Radiofrequency Ablation Benefits Lung Cancer Patients
Can yield sustained complete responses in some patients
THURSDAY, June 19 (HealthDay News) -- Radiofrequency ablation, an accepted treatment for non-surgical liver cancers, can yield sustained complete responses in patients with primary and metastatic lung tumors, according to an article published online June 18 in The Lancet Oncology.
Riccardo Lencioni, M.D., from the University of Pisa in Italy, and colleagues treated 106 patients with 183 lung tumors (non-small-cell or metastases, 3.5 cm or less in diameter) with radiofrequency ablation. Patients were considered unfit or unsuitable for surgery, chemotherapy or radiotherapy.

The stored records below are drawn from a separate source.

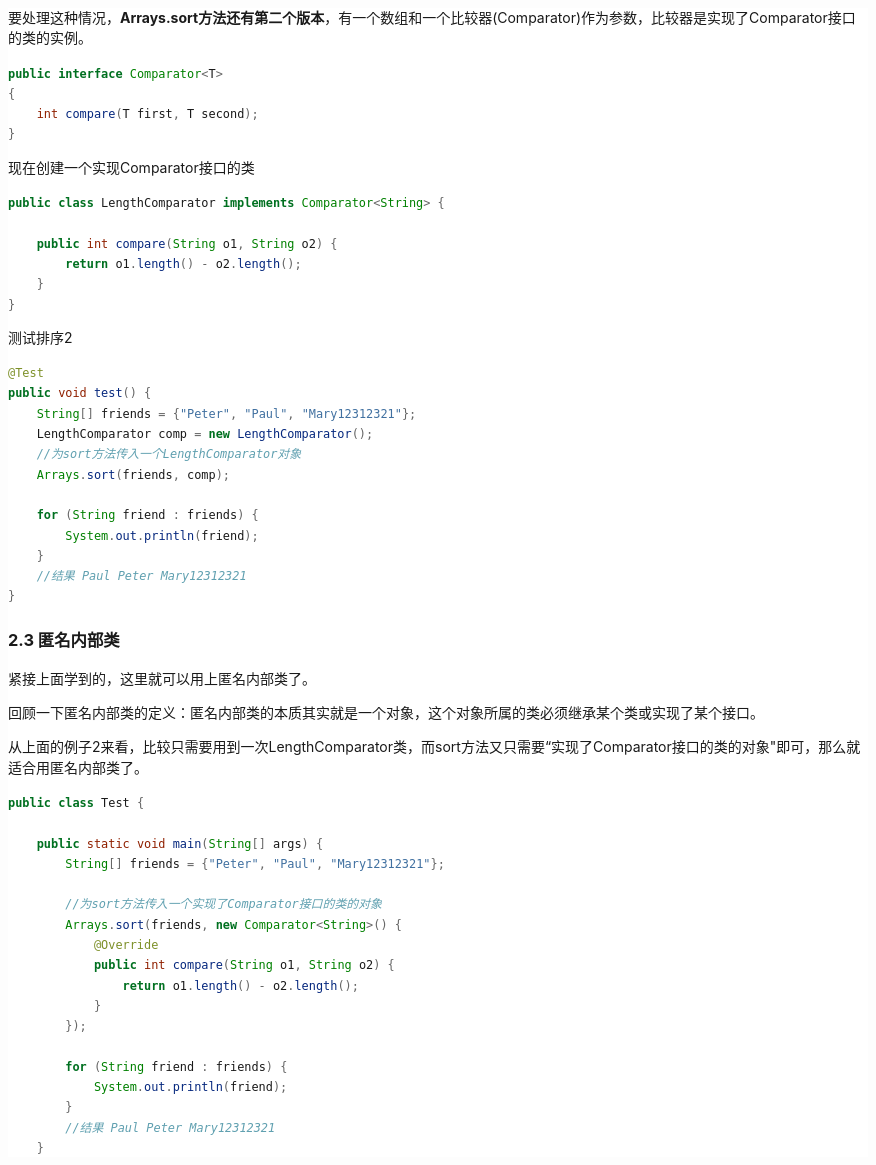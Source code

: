 
要处理这种情况，**Arrays.sort方法还有第二个版本**，有一个数组和一个比较器(Comparator)作为参数，比较器是实现了Comparator接口的类的实例。

```java
public interface Comparator<T>
{
    int compare(T first, T second);
}
```



现在创建一个实现Comparator接口的类

```java
public class LengthComparator implements Comparator<String> {

    public int compare(String o1, String o2) {
        return o1.length() - o2.length();
    }
}
```



测试排序2

```java
@Test
public void test() {
    String[] friends = {"Peter", "Paul", "Mary12312321"};
    LengthComparator comp = new LengthComparator();
    //为sort方法传入一个LengthComparator对象
    Arrays.sort(friends, comp);
    
    for (String friend : friends) {
        System.out.println(friend);
    }
    //结果 Paul Peter Mary12312321
}
```





### 2.3 匿名内部类

紧接上面学到的，这里就可以用上匿名内部类了。

回顾一下匿名内部类的定义：匿名内部类的本质其实就是一个对象，这个对象所属的类必须继承某个类或实现了某个接口。

从上面的例子2来看，比较只需要用到一次LengthComparator类，而sort方法又只需要“实现了Comparator接口的类的对象"即可，那么就适合用匿名内部类了。

```java
public class Test {

    public static void main(String[] args) {
        String[] friends = {"Peter", "Paul", "Mary12312321"};

        //为sort方法传入一个实现了Comparator接口的类的对象
        Arrays.sort(friends, new Comparator<String>() {
            @Override
            public int compare(String o1, String o2) {
                return o1.length() - o2.length();
            }
        });

        for (String friend : friends) {
            System.out.println(friend);
        }
        //结果 Paul Peter Mary12312321
    }
```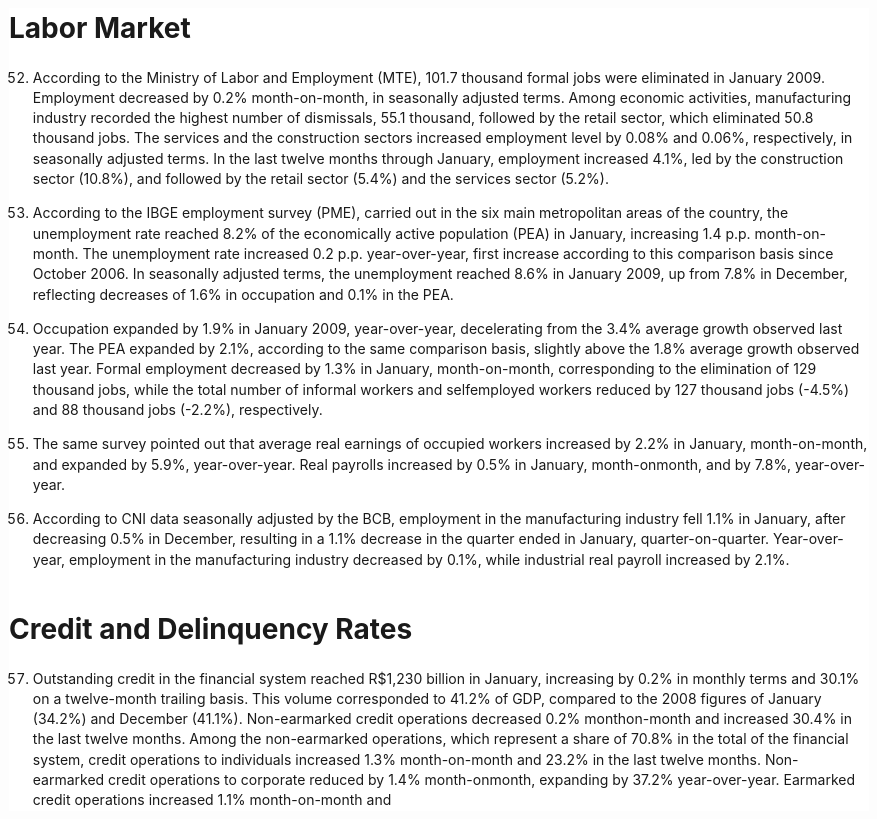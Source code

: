 # Labor Market

52. According to the Ministry of Labor and Employment (MTE), 101.7 thousand formal jobs were eliminated in
January 2009. Employment decreased by 0.2% month-on-month, in seasonally adjusted terms. Among economic
activities, manufacturing industry recorded the highest number of dismissals, 55.1 thousand, followed by the retail
sector, which eliminated 50.8 thousand jobs. The services and the construction sectors increased employment
level by 0.08% and 0.06%, respectively, in seasonally adjusted terms. In the last twelve months through January,
employment increased 4.1%, led by the construction sector (10.8%), and followed by the retail sector (5.4%) and
the services sector (5.2%).

53. According to the IBGE employment survey (PME), carried out in the six main metropolitan areas of the
country, the unemployment rate reached 8.2% of the economically active population (PEA) in January, increasing
1.4 p.p. month-on-month. The unemployment rate increased 0.2 p.p. year-over-year, first increase according to this
comparison basis since October 2006. In seasonally adjusted terms, the unemployment reached 8.6% in January
2009, up from 7.8% in December, reflecting decreases of 1.6% in occupation and 0.1% in the PEA.

54. Occupation expanded by 1.9% in January 2009, year-over-year, decelerating from the 3.4% average growth
observed last year. The PEA expanded by 2.1%, according to the same comparison basis, slightly above the 1.8%
average growth observed last year. Formal employment decreased by 1.3% in January, month-on-month,
corresponding to the elimination of 129 thousand jobs, while the total number of informal workers and selfemployed workers reduced by 127 thousand jobs (-4.5%) and 88 thousand jobs (-2.2%), respectively.

55. The same survey pointed out that average real earnings of occupied workers increased by 2.2% in January,
month-on-month, and expanded by 5.9%, year-over-year. Real payrolls increased by 0.5% in January, month-onmonth, and by 7.8%, year-over-year.

56. According to CNI data seasonally adjusted by the BCB, employment in the manufacturing industry fell 1.1% in
January, after decreasing 0.5% in December, resulting in a 1.1% decrease in the quarter ended in January,
quarter-on-quarter. Year-over-year, employment in the manufacturing industry decreased by 0.1%, while industrial
real payroll increased by 2.1%.

# Credit and Delinquency Rates

57. Outstanding credit in the financial system reached R$1,230 billion in January, increasing by 0.2% in monthly
terms and 30.1% on a twelve-month trailing basis. This volume corresponded to 41.2% of GDP, compared to the
2008 figures of January (34.2%) and December (41.1%). Non-earmarked credit operations decreased 0.2% monthon-month and increased 30.4% in the last twelve months. Among the non-earmarked operations, which represent a
share of 70.8% in the total of the financial system, credit operations to individuals increased 1.3% month-on-month
and 23.2% in the last twelve months. Non-earmarked credit operations to corporate reduced by 1.4% month-onmonth, expanding by 37.2% year-over-year. Earmarked credit operations increased 1.1% month-on-month and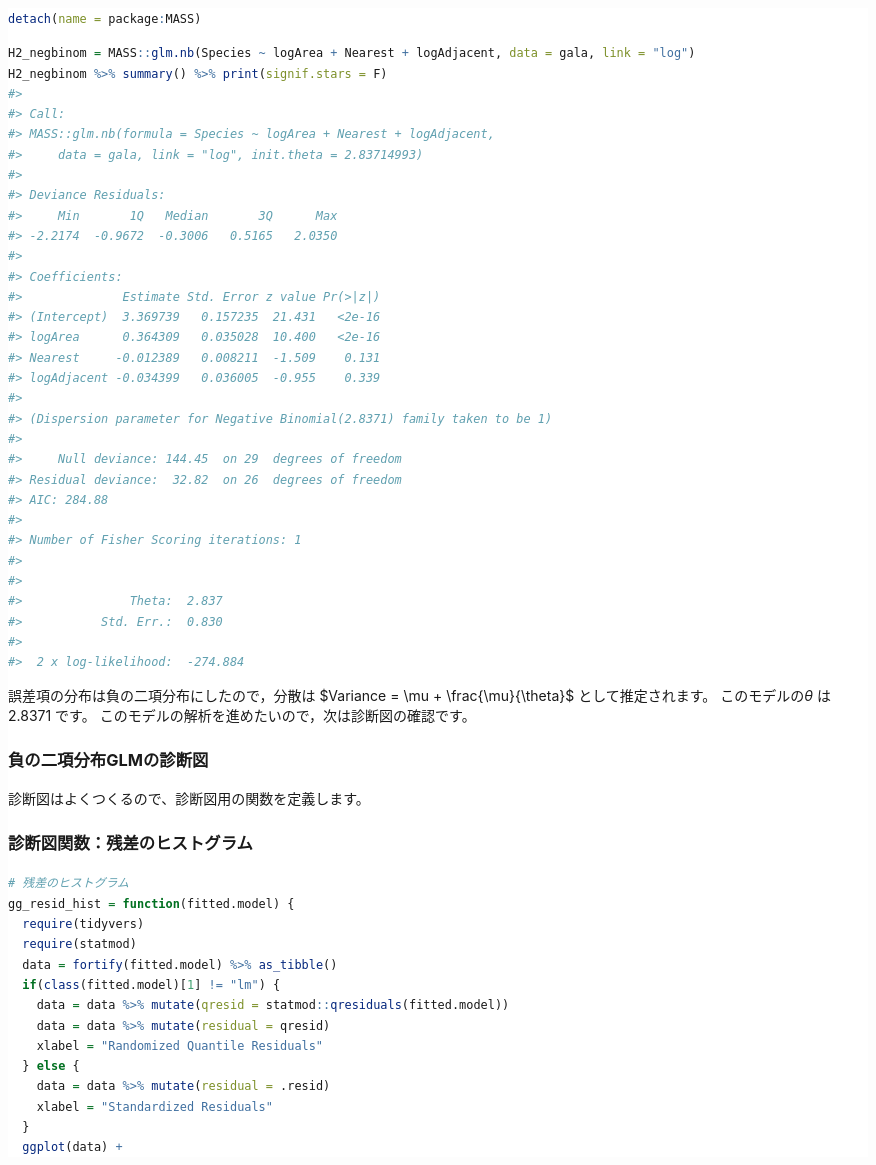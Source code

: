 
```r
detach(name = package:MASS)
```


```r
H2_negbinom = MASS::glm.nb(Species ~ logArea + Nearest + logAdjacent, data = gala, link = "log")
H2_negbinom %>% summary() %>% print(signif.stars = F)
#> 
#> Call:
#> MASS::glm.nb(formula = Species ~ logArea + Nearest + logAdjacent, 
#>     data = gala, link = "log", init.theta = 2.83714993)
#> 
#> Deviance Residuals: 
#>     Min       1Q   Median       3Q      Max  
#> -2.2174  -0.9672  -0.3006   0.5165   2.0350  
#> 
#> Coefficients:
#>              Estimate Std. Error z value Pr(>|z|)
#> (Intercept)  3.369739   0.157235  21.431   <2e-16
#> logArea      0.364309   0.035028  10.400   <2e-16
#> Nearest     -0.012389   0.008211  -1.509    0.131
#> logAdjacent -0.034399   0.036005  -0.955    0.339
#> 
#> (Dispersion parameter for Negative Binomial(2.8371) family taken to be 1)
#> 
#>     Null deviance: 144.45  on 29  degrees of freedom
#> Residual deviance:  32.82  on 26  degrees of freedom
#> AIC: 284.88
#> 
#> Number of Fisher Scoring iterations: 1
#> 
#> 
#>               Theta:  2.837 
#>           Std. Err.:  0.830 
#> 
#>  2 x log-likelihood:  -274.884
```

誤差項の分布は負の二項分布にしたので，分散は $Variance = \mu + \frac{\mu}{\theta}$ として推定されます。
このモデルの$\theta$ は 2.8371 です。
このモデルの解析を進めたいので，次は診断図の確認です。



### 負の二項分布GLMの診断図

診断図はよくつくるので、診断図用の関数を定義します。

### 診断図関数：残差のヒストグラム


```r
# 残差のヒストグラム
gg_resid_hist = function(fitted.model) {
  require(tidyvers)
  require(statmod)
  data = fortify(fitted.model) %>% as_tibble()
  if(class(fitted.model)[1] != "lm") {
    data = data %>% mutate(qresid = statmod::qresiduals(fitted.model))
    data = data %>% mutate(residual = qresid)
    xlabel = "Randomized Quantile Residuals"
  } else {
    data = data %>% mutate(residual = .resid)
    xlabel = "Standardized Residuals"
  }
  ggplot(data) +
```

The researchers found that 88 percent of 85 assessable patients had a complete response that lasted at least one year. Overall survival was 70 to 92 percent at one year and 48 to 66 percent at two years, depending on tumor type. Cancer-specific survival was 91 to 93 percent at one year and 67 to 73 percent at two years, depending on tumor type. There were no procedure-related deaths, and the device could be correctly placed in 99 percent of patients, the report indicates. Major complications included pneumothorax or pleural effusion that required drainage. Pulmonary function did not significantly worsen.
"Percutaneous radiofrequency ablation yields high proportions of sustained complete responses in properly selected patients with pulmonary malignancies, and is associated with acceptable morbidity," Lencioni and colleagues conclude.
The study received funding from Angiodynamics in Queensbury, N.Y.